=== TASK PROMPT ===
Whenever a line carries the word "Điều", pull it out of the entries.

=== RECORDED DATA ===
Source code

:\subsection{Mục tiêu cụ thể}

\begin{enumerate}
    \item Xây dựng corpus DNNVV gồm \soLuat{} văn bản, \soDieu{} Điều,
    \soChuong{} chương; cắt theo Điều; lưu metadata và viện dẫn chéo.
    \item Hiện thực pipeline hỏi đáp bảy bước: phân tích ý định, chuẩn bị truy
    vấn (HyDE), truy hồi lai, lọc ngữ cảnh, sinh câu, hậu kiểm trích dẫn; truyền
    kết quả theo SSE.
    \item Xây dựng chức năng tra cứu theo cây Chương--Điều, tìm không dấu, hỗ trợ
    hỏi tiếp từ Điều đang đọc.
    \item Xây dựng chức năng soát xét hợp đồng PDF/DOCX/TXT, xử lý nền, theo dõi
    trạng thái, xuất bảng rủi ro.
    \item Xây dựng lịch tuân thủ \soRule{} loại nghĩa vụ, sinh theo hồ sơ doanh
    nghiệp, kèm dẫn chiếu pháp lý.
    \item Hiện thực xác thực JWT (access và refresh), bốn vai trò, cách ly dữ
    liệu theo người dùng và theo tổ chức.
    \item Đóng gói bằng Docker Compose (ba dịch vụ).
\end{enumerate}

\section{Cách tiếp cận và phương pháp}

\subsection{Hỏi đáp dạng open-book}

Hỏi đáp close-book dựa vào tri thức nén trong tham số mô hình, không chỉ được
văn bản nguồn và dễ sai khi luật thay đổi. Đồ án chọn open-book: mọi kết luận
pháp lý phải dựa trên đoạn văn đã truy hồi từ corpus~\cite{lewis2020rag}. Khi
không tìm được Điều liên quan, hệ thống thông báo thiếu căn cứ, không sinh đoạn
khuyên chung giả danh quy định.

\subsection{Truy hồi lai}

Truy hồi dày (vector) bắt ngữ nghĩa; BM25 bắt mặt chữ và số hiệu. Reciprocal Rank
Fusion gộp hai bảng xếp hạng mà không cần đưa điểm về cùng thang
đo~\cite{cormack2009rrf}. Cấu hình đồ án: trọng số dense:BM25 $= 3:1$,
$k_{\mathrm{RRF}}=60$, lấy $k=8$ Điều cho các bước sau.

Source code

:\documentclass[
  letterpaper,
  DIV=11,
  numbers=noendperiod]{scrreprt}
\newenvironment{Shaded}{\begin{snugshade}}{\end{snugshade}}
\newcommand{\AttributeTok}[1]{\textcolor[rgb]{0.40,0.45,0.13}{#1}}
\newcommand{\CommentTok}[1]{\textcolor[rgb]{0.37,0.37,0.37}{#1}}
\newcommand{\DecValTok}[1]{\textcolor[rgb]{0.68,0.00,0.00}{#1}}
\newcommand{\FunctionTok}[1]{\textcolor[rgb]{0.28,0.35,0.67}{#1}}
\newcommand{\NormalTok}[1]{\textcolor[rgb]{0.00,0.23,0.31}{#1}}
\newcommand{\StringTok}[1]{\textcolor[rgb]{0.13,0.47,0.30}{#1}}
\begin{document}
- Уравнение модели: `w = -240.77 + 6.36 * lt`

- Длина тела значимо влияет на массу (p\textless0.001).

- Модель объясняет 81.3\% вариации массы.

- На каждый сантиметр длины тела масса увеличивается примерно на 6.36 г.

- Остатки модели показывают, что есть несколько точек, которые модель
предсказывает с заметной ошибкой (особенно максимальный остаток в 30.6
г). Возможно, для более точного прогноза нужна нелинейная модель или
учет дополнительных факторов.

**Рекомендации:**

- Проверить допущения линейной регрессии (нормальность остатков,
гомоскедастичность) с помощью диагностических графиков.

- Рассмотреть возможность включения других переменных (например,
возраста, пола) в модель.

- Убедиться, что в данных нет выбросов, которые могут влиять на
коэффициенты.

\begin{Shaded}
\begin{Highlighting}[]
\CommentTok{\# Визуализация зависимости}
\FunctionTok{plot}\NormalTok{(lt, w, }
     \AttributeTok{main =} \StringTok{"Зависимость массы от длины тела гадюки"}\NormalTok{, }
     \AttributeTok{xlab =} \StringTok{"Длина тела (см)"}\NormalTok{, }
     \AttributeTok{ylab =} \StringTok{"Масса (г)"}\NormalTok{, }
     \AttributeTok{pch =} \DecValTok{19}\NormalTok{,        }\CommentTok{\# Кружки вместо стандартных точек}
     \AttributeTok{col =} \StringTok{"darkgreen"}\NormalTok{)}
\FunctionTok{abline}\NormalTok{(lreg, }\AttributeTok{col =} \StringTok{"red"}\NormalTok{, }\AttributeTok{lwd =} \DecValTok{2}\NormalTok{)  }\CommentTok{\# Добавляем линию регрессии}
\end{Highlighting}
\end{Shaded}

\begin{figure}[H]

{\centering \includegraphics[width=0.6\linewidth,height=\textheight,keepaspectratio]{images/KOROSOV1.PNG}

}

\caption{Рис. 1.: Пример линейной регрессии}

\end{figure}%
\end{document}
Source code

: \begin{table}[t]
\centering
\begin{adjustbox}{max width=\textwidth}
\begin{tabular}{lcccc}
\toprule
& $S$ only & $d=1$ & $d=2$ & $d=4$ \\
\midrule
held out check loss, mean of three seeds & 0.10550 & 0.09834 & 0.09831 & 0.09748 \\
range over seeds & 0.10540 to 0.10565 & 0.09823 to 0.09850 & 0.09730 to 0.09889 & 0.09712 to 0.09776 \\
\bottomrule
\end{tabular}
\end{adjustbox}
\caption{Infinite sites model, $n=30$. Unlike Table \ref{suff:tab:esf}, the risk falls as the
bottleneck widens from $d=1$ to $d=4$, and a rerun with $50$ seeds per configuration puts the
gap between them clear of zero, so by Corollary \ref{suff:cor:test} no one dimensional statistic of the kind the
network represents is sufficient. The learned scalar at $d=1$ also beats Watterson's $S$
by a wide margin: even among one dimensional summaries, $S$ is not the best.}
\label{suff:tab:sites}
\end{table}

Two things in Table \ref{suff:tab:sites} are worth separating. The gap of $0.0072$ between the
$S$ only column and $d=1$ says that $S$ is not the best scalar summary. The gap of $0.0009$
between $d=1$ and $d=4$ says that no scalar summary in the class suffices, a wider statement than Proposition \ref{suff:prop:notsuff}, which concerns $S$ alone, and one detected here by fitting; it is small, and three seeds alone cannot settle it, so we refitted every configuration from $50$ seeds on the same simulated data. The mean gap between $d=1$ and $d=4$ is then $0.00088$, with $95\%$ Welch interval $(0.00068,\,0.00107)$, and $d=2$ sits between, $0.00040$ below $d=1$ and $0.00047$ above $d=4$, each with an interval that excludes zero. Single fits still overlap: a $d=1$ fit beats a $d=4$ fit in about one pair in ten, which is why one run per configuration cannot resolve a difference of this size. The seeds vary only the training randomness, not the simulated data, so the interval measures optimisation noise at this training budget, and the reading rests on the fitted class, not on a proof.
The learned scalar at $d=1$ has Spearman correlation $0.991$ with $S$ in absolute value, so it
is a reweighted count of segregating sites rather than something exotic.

=== ANSWER BELOW ===
    \item Xây dựng corpus DNNVV gồm \soLuat{} văn bản, \soDieu{} Điều,
    \soChuong{} chương; cắt theo Điều; lưu metadata và viện dẫn chéo.
    \item Xây dựng chức năng tra cứu theo cây Chương--Điều, tìm không dấu, hỗ trợ
    hỏi tiếp từ Điều đang đọc.
không tìm được Điều liên quan, hệ thống thông báo thiếu căn cứ, không sinh đoạn
$k_{\mathrm{RRF}}=60$, lấy $k=8$ Điều cho các bước sau.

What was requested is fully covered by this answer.